(SOURCE RECORDS)
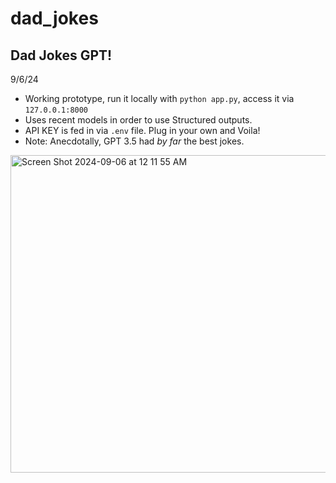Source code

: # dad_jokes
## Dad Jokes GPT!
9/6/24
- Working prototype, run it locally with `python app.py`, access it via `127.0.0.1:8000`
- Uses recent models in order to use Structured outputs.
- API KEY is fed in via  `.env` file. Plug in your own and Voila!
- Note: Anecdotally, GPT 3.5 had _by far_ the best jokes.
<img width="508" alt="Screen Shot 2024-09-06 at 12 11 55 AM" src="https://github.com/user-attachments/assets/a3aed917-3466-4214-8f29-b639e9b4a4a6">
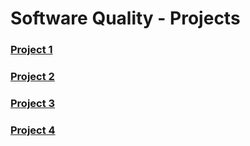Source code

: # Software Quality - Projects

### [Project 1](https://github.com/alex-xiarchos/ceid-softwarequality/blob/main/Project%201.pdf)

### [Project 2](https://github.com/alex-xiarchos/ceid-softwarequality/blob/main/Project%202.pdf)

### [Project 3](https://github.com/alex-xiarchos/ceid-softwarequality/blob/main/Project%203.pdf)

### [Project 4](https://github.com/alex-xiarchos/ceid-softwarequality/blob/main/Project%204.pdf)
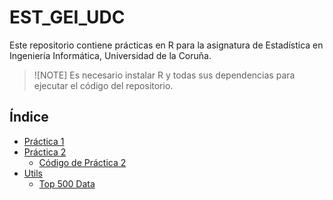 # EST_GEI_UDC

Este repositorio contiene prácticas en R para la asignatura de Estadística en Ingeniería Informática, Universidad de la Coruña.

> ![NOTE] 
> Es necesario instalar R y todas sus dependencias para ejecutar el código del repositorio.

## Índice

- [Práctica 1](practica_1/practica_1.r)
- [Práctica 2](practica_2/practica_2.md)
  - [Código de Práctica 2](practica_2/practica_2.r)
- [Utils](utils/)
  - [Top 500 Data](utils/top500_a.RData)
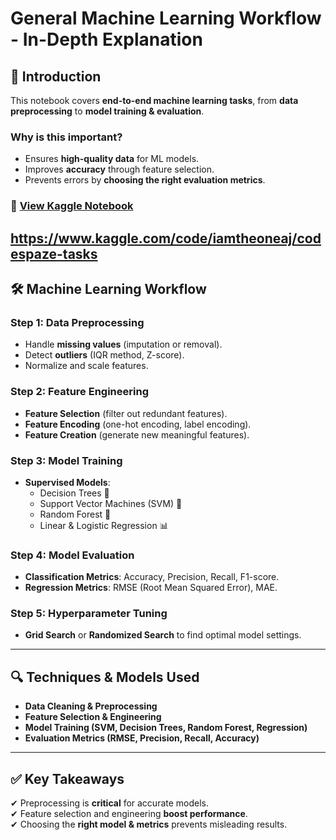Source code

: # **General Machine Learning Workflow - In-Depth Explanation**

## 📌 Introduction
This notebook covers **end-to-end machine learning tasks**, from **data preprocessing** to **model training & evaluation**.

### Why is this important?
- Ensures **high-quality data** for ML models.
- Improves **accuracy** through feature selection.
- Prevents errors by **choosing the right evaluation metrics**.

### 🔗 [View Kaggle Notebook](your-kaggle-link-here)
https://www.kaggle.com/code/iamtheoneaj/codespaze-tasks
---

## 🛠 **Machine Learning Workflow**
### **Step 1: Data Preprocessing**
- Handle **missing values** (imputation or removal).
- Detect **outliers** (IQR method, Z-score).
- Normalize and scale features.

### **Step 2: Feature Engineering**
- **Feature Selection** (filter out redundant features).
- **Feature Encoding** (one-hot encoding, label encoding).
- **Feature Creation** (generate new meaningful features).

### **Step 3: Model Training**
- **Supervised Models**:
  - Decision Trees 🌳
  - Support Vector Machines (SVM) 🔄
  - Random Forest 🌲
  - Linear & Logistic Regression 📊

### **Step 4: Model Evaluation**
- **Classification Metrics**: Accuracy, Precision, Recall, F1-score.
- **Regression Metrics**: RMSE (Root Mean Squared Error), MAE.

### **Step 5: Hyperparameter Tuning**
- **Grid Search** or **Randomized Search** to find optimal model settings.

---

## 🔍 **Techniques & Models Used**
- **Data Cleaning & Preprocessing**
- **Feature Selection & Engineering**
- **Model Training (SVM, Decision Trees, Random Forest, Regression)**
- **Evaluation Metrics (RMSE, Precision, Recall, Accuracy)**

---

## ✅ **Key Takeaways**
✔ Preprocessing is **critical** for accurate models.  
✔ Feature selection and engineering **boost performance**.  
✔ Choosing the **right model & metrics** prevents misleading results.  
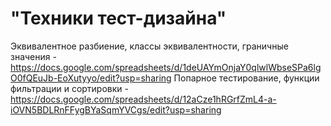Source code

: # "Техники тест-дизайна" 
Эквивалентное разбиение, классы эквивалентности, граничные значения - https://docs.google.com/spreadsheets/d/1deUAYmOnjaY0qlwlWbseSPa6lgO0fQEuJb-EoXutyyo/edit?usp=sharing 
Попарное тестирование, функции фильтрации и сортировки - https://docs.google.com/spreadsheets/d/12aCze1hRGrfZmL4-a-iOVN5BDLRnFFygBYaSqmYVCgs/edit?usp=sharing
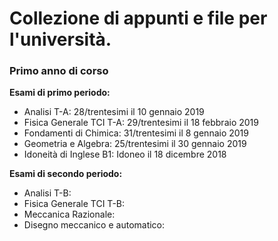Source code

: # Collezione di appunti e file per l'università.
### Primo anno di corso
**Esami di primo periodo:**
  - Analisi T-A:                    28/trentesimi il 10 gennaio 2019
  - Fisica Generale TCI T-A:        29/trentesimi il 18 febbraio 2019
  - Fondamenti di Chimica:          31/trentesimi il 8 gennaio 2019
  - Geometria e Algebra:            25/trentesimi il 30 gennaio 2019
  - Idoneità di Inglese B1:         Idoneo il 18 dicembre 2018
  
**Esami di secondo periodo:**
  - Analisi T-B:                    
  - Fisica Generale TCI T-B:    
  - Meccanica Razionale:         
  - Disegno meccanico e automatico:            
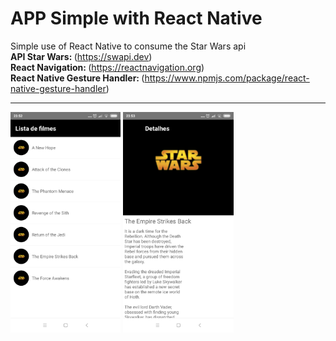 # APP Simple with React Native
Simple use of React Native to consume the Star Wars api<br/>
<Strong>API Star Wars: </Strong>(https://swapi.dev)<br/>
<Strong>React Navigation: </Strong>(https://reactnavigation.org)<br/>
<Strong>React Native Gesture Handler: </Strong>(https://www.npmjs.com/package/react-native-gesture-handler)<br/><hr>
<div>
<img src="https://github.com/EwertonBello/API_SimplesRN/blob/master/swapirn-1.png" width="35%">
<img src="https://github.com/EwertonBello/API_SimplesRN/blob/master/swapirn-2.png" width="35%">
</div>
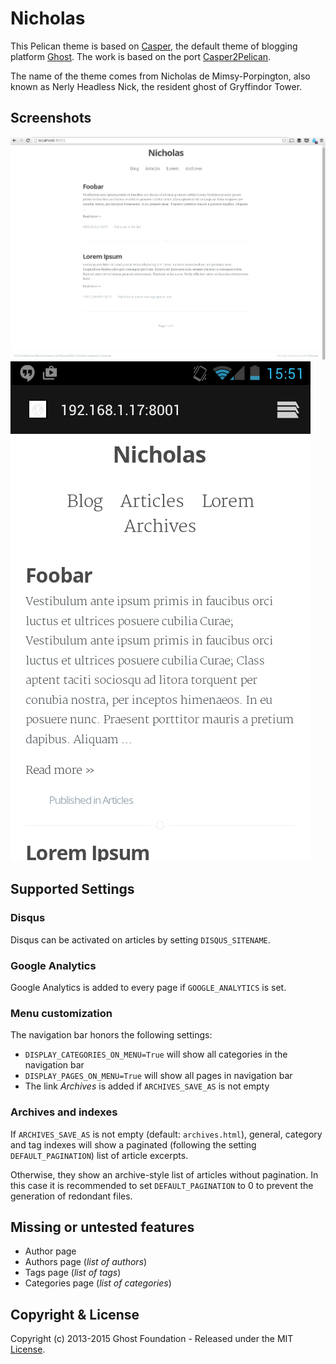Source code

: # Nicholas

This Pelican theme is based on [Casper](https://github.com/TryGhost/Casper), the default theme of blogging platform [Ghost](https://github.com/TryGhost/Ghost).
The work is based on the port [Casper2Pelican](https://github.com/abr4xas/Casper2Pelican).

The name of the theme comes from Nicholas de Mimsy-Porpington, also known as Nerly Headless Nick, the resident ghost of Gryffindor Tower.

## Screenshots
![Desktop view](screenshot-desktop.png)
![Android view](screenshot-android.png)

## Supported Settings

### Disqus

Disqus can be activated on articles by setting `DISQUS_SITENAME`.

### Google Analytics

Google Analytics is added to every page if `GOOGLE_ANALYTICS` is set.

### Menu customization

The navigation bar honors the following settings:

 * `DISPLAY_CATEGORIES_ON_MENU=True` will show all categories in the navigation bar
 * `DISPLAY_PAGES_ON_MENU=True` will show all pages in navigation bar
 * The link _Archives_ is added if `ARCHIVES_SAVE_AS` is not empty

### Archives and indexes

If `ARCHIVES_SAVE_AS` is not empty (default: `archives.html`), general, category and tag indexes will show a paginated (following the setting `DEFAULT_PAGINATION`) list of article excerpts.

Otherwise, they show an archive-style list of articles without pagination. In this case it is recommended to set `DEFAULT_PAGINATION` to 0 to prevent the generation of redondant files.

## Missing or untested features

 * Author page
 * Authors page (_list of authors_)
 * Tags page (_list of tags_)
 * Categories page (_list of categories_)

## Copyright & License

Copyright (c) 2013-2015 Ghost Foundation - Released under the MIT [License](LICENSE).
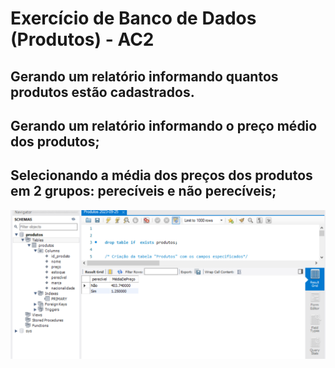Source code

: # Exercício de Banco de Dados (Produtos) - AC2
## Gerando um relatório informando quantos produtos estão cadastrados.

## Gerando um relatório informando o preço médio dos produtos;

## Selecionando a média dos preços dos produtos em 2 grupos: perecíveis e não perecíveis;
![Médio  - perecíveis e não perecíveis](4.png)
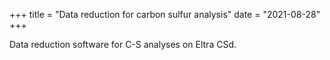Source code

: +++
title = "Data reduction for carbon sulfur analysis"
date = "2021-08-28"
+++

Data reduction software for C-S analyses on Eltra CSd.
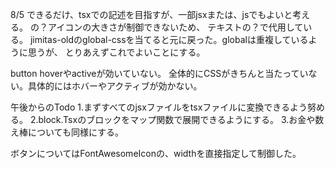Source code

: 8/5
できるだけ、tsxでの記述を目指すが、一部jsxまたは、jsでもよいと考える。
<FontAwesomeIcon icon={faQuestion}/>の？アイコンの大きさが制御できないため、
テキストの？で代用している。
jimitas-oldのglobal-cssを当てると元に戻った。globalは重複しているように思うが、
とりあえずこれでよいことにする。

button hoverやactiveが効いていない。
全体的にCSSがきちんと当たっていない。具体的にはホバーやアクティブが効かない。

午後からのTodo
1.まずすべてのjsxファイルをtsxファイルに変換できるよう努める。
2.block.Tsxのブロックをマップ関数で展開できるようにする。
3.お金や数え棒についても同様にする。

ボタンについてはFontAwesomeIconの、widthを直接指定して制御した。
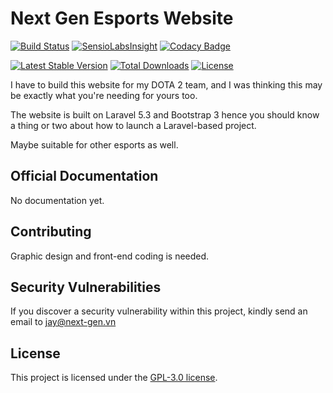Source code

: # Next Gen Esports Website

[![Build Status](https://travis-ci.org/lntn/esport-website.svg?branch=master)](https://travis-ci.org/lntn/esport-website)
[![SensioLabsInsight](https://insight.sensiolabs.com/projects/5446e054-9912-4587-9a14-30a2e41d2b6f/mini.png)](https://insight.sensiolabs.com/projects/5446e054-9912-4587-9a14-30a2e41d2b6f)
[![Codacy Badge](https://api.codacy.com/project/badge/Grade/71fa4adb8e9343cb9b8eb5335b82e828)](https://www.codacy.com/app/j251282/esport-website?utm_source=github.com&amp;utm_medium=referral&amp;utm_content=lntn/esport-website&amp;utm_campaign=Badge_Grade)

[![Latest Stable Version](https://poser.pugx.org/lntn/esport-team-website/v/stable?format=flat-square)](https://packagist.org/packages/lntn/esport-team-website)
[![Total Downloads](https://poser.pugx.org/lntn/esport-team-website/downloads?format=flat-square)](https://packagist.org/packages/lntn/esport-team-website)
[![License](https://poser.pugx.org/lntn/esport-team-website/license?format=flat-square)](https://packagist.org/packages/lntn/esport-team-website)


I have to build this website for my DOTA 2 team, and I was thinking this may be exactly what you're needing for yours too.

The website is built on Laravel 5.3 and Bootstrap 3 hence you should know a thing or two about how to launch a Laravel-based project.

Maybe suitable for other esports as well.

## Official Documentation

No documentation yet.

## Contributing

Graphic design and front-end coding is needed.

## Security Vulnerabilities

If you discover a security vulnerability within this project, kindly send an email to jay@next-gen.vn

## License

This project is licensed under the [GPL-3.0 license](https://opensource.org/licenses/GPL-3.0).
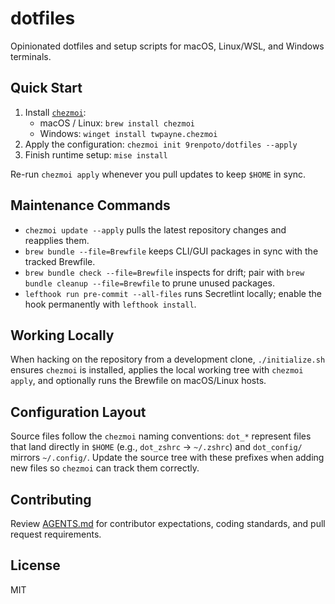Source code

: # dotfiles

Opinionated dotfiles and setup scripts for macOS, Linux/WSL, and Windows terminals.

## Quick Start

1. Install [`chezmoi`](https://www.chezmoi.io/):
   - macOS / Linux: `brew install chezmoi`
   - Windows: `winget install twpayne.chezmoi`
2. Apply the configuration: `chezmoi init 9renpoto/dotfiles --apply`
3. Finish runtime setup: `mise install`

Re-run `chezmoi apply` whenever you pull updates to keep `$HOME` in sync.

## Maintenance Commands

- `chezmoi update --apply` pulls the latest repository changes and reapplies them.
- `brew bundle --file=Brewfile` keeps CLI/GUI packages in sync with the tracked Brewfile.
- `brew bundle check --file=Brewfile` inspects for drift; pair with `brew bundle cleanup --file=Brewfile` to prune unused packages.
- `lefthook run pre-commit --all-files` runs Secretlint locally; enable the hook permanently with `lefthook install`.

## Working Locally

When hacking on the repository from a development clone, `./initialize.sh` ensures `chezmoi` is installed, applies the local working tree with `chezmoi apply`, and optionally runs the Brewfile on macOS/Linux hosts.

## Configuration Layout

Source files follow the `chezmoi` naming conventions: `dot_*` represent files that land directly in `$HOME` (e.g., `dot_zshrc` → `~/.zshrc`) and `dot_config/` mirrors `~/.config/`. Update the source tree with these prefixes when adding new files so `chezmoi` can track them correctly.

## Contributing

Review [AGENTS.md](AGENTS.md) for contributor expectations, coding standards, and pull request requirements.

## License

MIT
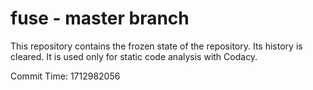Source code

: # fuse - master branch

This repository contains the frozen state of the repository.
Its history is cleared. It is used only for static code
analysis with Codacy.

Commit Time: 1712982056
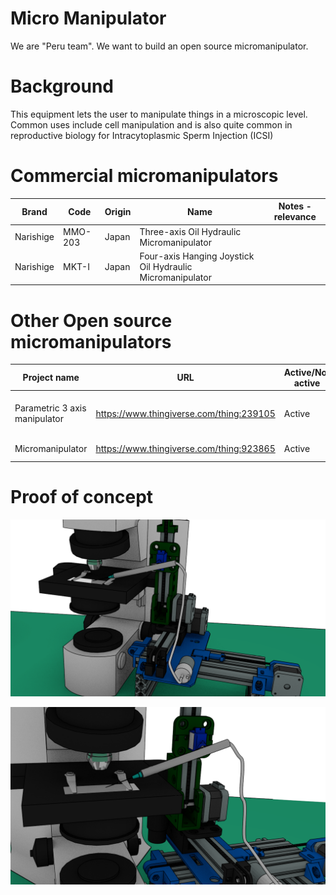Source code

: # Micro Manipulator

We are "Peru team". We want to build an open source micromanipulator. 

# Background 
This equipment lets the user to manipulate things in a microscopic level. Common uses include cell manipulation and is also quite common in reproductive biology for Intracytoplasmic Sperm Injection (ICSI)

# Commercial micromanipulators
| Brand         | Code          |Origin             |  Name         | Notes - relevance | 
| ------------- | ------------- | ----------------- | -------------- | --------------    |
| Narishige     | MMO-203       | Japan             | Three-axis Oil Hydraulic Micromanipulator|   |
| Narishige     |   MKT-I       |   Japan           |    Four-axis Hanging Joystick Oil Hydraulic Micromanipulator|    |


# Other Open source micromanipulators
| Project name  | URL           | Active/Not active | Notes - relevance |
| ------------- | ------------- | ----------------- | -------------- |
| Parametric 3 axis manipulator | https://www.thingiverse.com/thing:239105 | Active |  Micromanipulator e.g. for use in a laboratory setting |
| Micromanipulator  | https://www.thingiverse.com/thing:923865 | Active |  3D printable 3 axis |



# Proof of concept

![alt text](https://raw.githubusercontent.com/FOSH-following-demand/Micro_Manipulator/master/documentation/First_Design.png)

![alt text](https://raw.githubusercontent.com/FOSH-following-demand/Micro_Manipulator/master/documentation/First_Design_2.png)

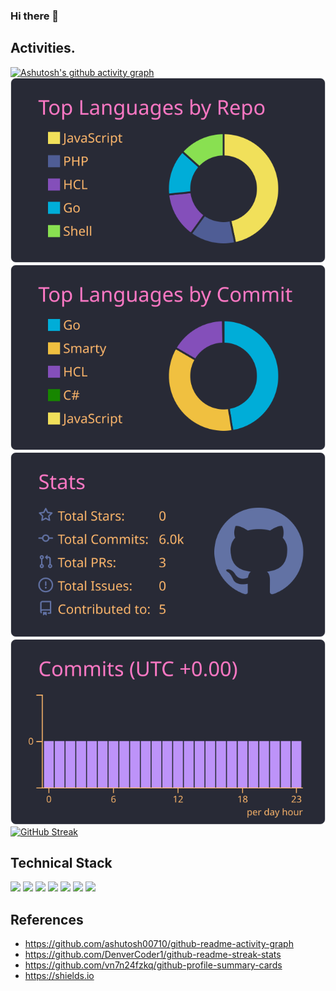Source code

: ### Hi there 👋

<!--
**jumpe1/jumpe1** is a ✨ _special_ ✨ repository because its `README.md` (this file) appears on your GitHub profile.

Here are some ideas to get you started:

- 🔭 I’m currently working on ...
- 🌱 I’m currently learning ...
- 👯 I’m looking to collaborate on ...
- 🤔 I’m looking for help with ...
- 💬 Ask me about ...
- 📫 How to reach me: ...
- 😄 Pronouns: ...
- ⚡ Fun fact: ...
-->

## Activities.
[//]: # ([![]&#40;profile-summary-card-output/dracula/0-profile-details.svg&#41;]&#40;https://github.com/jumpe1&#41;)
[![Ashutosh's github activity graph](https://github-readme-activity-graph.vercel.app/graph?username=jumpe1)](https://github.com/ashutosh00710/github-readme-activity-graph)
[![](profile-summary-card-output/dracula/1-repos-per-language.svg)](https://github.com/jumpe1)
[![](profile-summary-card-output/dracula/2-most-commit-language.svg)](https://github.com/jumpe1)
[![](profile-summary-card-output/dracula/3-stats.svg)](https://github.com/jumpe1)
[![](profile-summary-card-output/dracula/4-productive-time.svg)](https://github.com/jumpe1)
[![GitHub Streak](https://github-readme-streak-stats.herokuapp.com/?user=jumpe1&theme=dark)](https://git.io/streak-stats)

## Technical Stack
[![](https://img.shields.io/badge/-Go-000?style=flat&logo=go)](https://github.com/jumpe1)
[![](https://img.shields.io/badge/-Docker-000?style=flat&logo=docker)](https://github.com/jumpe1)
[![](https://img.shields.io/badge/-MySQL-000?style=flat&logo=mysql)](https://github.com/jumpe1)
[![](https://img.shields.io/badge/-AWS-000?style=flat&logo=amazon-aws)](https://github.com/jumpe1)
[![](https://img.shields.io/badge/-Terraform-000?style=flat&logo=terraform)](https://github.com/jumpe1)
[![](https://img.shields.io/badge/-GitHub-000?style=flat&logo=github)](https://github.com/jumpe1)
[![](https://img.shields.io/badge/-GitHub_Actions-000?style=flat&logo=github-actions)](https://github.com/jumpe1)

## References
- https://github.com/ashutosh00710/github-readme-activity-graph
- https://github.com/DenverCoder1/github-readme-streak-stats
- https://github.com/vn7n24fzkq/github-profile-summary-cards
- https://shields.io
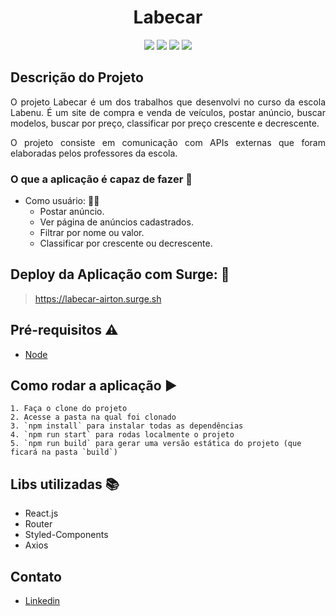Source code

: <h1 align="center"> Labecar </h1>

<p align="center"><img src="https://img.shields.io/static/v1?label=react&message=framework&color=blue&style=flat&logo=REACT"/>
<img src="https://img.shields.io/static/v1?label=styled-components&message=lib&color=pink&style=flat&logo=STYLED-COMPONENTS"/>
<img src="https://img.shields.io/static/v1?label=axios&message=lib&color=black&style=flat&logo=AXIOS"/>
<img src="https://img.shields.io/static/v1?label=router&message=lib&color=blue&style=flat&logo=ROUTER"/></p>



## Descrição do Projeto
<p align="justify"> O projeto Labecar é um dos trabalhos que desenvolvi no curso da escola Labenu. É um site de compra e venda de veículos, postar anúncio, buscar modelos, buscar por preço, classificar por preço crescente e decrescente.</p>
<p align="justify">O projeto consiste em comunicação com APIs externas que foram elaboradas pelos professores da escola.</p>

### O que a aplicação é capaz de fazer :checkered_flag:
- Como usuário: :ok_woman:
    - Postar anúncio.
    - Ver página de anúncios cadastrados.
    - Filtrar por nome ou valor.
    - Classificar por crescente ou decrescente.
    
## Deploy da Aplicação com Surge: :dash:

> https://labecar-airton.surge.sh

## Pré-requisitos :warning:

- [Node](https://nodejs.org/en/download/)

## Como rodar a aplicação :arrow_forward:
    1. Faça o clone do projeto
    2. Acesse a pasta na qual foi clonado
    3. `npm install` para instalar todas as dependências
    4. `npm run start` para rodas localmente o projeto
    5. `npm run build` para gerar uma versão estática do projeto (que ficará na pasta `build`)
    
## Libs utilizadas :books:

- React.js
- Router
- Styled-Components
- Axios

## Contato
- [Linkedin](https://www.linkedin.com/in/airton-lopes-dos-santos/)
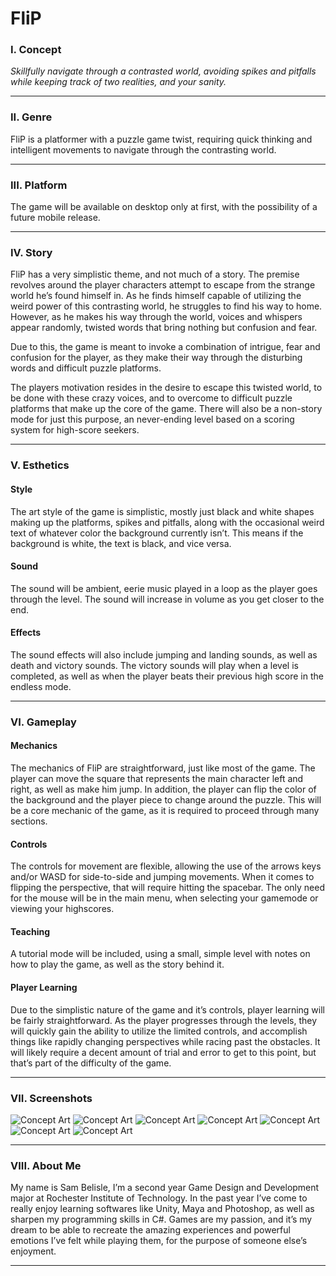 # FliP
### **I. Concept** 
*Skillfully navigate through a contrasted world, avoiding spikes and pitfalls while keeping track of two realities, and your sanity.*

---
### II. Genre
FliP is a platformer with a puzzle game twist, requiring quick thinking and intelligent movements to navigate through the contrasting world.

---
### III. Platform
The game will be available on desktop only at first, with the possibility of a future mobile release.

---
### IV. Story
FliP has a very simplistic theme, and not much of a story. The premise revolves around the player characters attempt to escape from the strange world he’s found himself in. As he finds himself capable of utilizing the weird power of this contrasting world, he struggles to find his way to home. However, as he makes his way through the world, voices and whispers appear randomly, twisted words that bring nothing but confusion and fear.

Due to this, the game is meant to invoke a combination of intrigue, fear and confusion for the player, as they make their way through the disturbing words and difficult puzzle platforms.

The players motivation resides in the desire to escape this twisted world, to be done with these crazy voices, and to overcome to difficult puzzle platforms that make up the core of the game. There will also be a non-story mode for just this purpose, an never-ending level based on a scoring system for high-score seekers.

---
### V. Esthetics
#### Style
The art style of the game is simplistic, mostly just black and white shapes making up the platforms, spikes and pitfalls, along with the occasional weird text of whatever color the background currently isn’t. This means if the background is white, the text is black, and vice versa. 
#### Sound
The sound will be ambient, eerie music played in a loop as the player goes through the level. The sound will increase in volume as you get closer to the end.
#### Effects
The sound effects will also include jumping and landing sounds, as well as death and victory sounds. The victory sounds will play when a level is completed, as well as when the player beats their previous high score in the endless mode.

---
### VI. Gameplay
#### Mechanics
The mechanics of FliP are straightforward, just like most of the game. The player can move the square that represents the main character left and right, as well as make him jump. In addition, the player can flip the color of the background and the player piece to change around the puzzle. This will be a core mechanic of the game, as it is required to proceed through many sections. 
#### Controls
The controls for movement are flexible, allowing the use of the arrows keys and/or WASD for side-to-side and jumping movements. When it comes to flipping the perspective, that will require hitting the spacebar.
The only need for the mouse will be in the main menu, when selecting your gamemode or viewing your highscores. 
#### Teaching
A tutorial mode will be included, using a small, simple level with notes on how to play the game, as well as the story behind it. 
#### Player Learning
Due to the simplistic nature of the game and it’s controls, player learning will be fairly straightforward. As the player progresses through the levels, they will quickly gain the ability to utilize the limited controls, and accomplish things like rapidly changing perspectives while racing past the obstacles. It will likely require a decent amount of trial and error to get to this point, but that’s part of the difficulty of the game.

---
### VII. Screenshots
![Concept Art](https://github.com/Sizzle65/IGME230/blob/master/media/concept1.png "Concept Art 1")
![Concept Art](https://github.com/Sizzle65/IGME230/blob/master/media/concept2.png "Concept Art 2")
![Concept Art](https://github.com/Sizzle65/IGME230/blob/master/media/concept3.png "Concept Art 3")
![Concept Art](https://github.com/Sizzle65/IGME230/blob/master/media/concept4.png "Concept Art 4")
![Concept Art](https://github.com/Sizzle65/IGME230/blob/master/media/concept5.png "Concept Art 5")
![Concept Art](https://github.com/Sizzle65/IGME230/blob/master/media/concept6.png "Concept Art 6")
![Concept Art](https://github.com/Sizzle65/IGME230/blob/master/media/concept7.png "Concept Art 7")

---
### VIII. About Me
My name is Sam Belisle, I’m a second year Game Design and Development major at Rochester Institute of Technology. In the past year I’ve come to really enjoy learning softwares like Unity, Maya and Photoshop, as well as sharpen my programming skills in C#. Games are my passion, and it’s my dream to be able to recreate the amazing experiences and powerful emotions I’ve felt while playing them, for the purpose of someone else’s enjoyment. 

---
(End SOURCE RECORDS)
ABOUT THIS EXERCISE ->
Out of the entries, pull every line that mentions "comes".

ANSWER ->
The name of the theme comes from Nicholas de Mimsy-Porpington, also known as Nerly Headless Nick, the resident ghost of Gryffindor Tower.
The controls for movement are flexible, allowing the use of the arrows keys and/or WASD for side-to-side and jumping movements. When it comes to flipping the perspective, that will require hitting the spacebar.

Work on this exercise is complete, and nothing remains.